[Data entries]
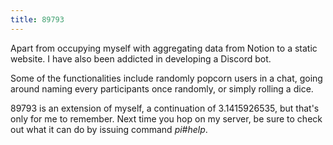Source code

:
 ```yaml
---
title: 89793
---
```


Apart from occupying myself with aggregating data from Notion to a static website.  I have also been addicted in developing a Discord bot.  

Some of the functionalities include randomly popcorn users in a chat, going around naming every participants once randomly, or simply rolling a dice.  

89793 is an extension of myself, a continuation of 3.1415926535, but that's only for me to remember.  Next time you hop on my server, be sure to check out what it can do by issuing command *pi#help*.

* * *

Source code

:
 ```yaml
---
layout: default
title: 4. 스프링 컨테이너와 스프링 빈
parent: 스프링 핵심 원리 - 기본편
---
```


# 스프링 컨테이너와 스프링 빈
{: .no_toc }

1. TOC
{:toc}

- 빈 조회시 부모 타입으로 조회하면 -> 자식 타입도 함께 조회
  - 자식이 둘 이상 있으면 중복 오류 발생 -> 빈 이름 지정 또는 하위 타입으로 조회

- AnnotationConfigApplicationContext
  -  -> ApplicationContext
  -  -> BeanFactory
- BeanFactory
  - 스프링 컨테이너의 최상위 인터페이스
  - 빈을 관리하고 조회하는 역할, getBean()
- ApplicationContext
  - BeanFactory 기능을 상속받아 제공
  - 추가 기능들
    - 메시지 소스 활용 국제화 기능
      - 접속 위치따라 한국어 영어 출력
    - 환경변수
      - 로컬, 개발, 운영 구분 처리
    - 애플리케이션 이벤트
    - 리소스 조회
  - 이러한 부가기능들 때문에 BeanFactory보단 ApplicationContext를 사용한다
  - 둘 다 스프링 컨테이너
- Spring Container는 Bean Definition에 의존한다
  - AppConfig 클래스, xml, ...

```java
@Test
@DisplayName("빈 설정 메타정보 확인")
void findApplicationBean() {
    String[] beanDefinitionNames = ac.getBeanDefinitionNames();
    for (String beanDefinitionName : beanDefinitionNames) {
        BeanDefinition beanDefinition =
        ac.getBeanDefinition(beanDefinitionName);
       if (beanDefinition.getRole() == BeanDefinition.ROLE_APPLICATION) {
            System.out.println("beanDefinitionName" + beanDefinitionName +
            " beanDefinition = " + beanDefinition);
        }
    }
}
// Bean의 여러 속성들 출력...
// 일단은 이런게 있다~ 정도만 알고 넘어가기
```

**Exercise instructions:** Among the records above, repeat exactly the line with "- 자식이 둘 이상 있으면", the line with "- BeanFactory 기능을 상속받아 제공", and every line in between, and only those.

**Result of this exercise:**
  - 자식이 둘 이상 있으면 중복 오류 발생 -> 빈 이름 지정 또는 하위 타입으로 조회

- AnnotationConfigApplicationContext
  -  -> ApplicationContext
  -  -> BeanFactory
- BeanFactory
  - 스프링 컨테이너의 최상위 인터페이스
  - 빈을 관리하고 조회하는 역할, getBean()
- ApplicationContext
  - BeanFactory 기능을 상속받아 제공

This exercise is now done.